» **DATA FOR PROCESSING**:
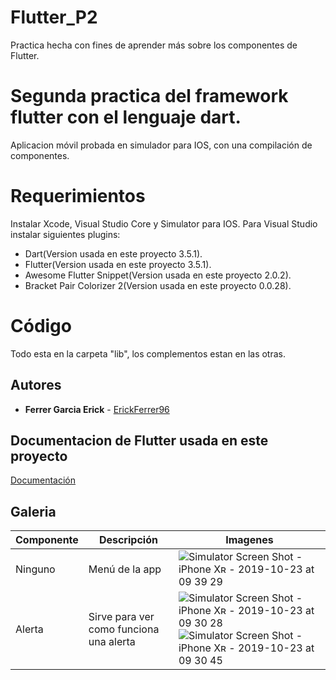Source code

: # Flutter_P2
Practica hecha con fines de aprender más sobre los componentes de Flutter.

# Segunda practica del framework flutter con el lenguaje dart.

Aplicacion móvil probada en simulador para IOS, con una compilación de componentes.

# Requerimientos 

Instalar Xcode, Visual Studio Core y Simulator para IOS.
Para Visual Studio instalar siguientes plugins:
* Dart(Version usada en este proyecto 3.5.1).
* Flutter(Version usada en este proyecto 3.5.1).
* Awesome Flutter Snippet(Version usada en este proyecto 2.0.2).
* Bracket Pair Colorizer 2(Version usada en este proyecto 0.0.28).

# Código 

Todo esta en la carpeta "lib", los complementos estan en las otras.

## Autores 

* **Ferrer Garcia Erick** - [ErickFerrer96](https://github.com/ErickFerrer96)

## Documentacion de Flutter usada en este proyecto

[Documentación](https://flutter.dev/docs)

## Galeria

| Componente | Descripción | Imagenes |
| --- | --- | --- |
| Ninguno | Menú de la app | ![Simulator Screen Shot - iPhone Xʀ - 2019-10-23 at 09 39 29](https://user-images.githubusercontent.com/47545651/67404450-0aa5d980-f579-11e9-8df5-86c20e9583ee.png)|
| Alerta |  Sirve para ver como funciona una alerta |![Simulator Screen Shot - iPhone Xʀ - 2019-10-23 at 09 30 28](https://user-images.githubusercontent.com/47545651/67404881-99b2f180-f579-11e9-8c9f-a9b21fef4722.png)![Simulator Screen Shot - iPhone Xʀ - 2019-10-23 at 09 30 45](https://user-images.githubusercontent.com/47545651/67404887-9b7cb500-f579-11e9-9fea-bd10552e5b52.png)| 
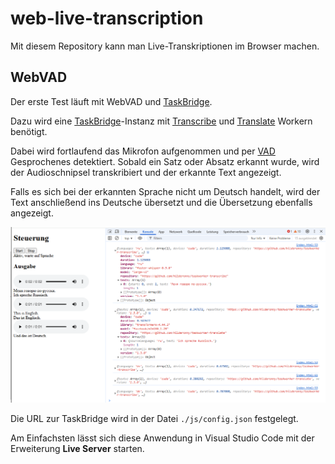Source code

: # web-live-transcription

Mit diesem Repository kann man Live-Transkriptionen im Browser machen.

## WebVAD

Der erste Test läuft mit WebVAD und [TaskBridge](https://github.com/hilderonny/taskbridge).

Dazu wird eine [TaskBridge](https://github.com/hilderonny/taskbridge)-Instanz mit [Transcribe](https://github.com/hilderonny/taskworker-transcribe) und [Translate](https://github.com/hilderonny/taskworker-translate) Workern benötigt.

Dabei wird fortlaufend das Mikrofon aufgenommen und per [VAD](https://github.com/ricky0123/vad) Gesprochenes detektiert. Sobald ein Satz oder Absatz erkannt wurde, wird der Audioschnipsel transkribiert und der erkannte Text angezeigt.

Falls es sich bei der erkannten Sprache nicht um Deutsch handelt, wird der Text anschließend ins Deutsche übersetzt und die Übersetzung ebenfalls angezeigt.

![Screenshot](./doc/screenshot.png)


Die URL zur TaskBridge wird in der Datei `./js/config.json` festgelegt.

Am Einfachsten lässt sich diese Anwendung in Visual Studio Code mit der Erweiterung **Live Server** starten.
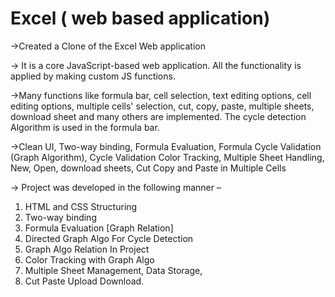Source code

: # Excel  ( web based application)

→Created a Clone of the Excel Web application

→ It is a core JavaScript-based web application. All the functionality is applied by making custom JS functions. 

→Many functions like formula bar, cell selection, text editing options, cell editing options, multiple cells' selection, cut, copy, paste, multiple sheets, download sheet and many others are implemented. The cycle detection Algorithm is used in the formula bar.

→Clean UI, Two-way binding, Formula Evaluation, Formula Cycle Validation (Graph Algorithm), Cycle Validation Color Tracking, Multiple Sheet Handling, New, Open, download sheets, Cut Copy and Paste in Multiple Cells

→ Project was developed in the following manner – 
1. HTML and CSS Structuring 
2. Two-way binding 
3. Formula Evaluation [Graph Relation] 
4. Directed Graph Algo For Cycle Detection 
5. Graph Algo Relation In Project 
6. Color Tracking with Graph Algo 
7. Multiple Sheet Management, Data Storage, 
8. Cut Paste Upload Download.
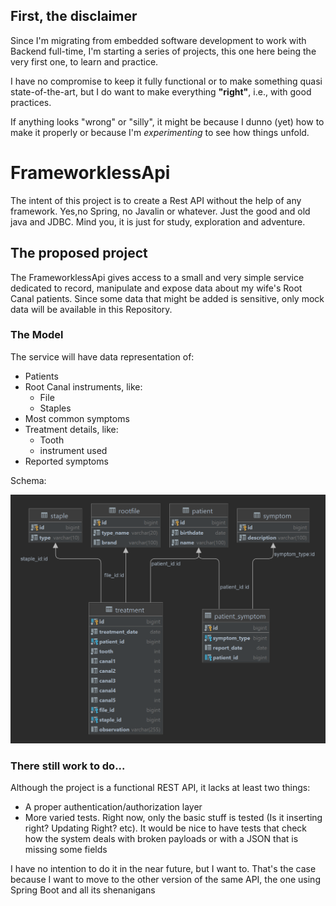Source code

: ## First, the disclaimer

Since I'm migrating from embedded software development to work with Backend full-time, I'm starting a series of projects, this one here being the very first one, to learn and practice. 

I have no compromise to keep it fully functional or to make something quasi state-of-the-art, but I do want to make everything **"right"**, i.e., with good practices. 

If anything looks "wrong" or "silly", it might be because I dunno (yet) how to make it properly or because I'm _experimenting_ to see how things unfold. 

# FrameworklessApi

The intent of this project is to create a Rest API without the help of any framework. Yes,no Spring, no Javalin or whatever. Just the good and old java and JDBC.
Mind you, it is just for study, exploration and adventure.


## The proposed project

The FrameworklessApi gives access to a small and very simple service dedicated to record, manipulate and expose data about my wife's Root Canal patients. Since some data
that might be added is sensitive, only mock data will be available in this Repository. 

### The Model

The service will have data representation of:

* Patients
* Root Canal instruments, like:
  * File
  * Staples
* Most common symptoms
* Treatment details, like:
  * Tooth
  * instrument used
* Reported symptoms


Schema:

![database_schema](rootcanal_schema.png)


### There still work to do...

Although the project is a functional REST API, it lacks at least two things:
* A proper authentication/authorization layer
* More varied tests. Right now, only the basic stuff is tested (Is it inserting right? Updating Right? etc). It would be nice to have tests that check how the system deals with broken payloads or with a JSON that is missing some fields

I have no intention to do it in the near future, but I want to. That's the case because I want to move to the other version of the same API, the one using Spring Boot and all its shenanigans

» **TASK INSTRUCTIONS**: Scan the material above for the string "TaskBridge" and return the lines that hold it.

» **PROBLEM SOLUTION**:
Der erste Test läuft mit WebVAD und [TaskBridge](https://github.com/hilderonny/taskbridge).
Dazu wird eine [TaskBridge](https://github.com/hilderonny/taskbridge)-Instanz mit [Transcribe](https://github.com/hilderonny/taskworker-transcribe) und [Translate](https://github.com/hilderonny/taskworker-translate) Workern benötigt.
Die URL zur TaskBridge wird in der Datei `./js/config.json` festgelegt.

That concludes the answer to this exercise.